216 F.2d 606
John Doyle BYRD, Appellant,
v.
UNITED STATES of America, Appellee.
No. 14827.
United States Court of Appeals, Fifth Circuit.
November 16, 1954.
N. Neil Andrews, Pierre Howard and Howard, Howard, Slaton & Holt, Atlanta, Ga., for appellant.
J. Robert Sparks, J. Ellis Mundy, Asst. U. S. Attys., James W. Dorsey, U. S. Atty., Atlanta, Ga., for appellee.
Before HUTCHESON, Chief Judge, and HOLMES and RUSSELL, Circuit Judges.
PER CURIAM.
Convicted of a violation of Internal Revenue laws, upon evidence obtained without a warrant of arrest or for search, and sentenced to imprisonment and to pay a fine, defendant has appealed, assigning as fundamental error the denial of his motion to suppress the evidence so obtained.
Conceding that if the action of the court denying the motion was not erroneous, the judgment should be affirmed, appellant is here insisting that it was, and the judgment must be reversed.
Marshaling the many authorities which hold without varying that a conviction obtained by the use of evidence secured by an unreasonable search may not stand, among them Roberson v. United States, 6 Cir., 165 F.2d 752, where the whole question is thoroughly canvassed and adequately and correctly dealt with, he urges upon us that the undisputed facts of record in connection with the hearing on the motion establish as matter of law that the search was unreasonable and forbidden, the order on the motion was error, and the judgment may not stand.

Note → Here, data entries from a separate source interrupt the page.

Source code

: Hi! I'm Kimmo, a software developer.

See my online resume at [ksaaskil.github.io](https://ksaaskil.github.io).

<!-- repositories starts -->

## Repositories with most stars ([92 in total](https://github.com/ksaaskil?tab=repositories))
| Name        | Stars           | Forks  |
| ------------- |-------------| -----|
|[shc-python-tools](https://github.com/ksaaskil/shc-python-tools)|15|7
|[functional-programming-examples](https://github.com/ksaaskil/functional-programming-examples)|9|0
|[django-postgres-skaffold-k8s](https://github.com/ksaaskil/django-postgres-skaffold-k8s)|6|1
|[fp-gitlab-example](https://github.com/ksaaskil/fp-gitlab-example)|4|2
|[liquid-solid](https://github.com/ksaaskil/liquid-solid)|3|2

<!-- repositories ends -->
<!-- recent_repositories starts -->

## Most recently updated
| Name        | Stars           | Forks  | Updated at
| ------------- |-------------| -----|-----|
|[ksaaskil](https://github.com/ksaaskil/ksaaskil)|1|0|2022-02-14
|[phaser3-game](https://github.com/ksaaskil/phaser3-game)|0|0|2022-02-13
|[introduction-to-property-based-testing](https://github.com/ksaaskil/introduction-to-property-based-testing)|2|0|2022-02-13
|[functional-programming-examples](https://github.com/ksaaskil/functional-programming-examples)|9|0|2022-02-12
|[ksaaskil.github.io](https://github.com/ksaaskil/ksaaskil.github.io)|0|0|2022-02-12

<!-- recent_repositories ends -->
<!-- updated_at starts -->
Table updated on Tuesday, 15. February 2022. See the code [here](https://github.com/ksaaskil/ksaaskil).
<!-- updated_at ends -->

The United States, showing equal assiduity in searching and analyzing the authorities and equal earnestness in insisting that the motion was correctly denied, urges upon us that the finding that the search was not unreasonable was correct, as matter of law, but, if not, certainly as matter of fact, and the finding and order may not be set aside.
We do not find it necessary to determine, as we are urged to do, that the denial of the motion was demanded as matter of law because we are in no doubt that whether or not this is so, the finding that the search was not unreasonable certainly finds support in the evidence and that the district judge, to whose determination the fact question was properly submitted, Roberson v. United States, supra, had the right under the evidence to find as he did.
Whatever might have been said of this case before the coming down of the decision in United States v. Rabinowitz, 339 U.S. 56, 70 S.Ct. 430, 94 L.Ed. 653, and Brinegar v. United States, 338 U.S. 160, 69 S.Ct. 1302, 93 L.Ed. 1879, we think it clear that, under their teachings and the finding of the district judge, we are bound to hold; that the search was not unreasonable; that it was not error to deny the motion to suppress; and that the judgment must, therefore, be affirmed.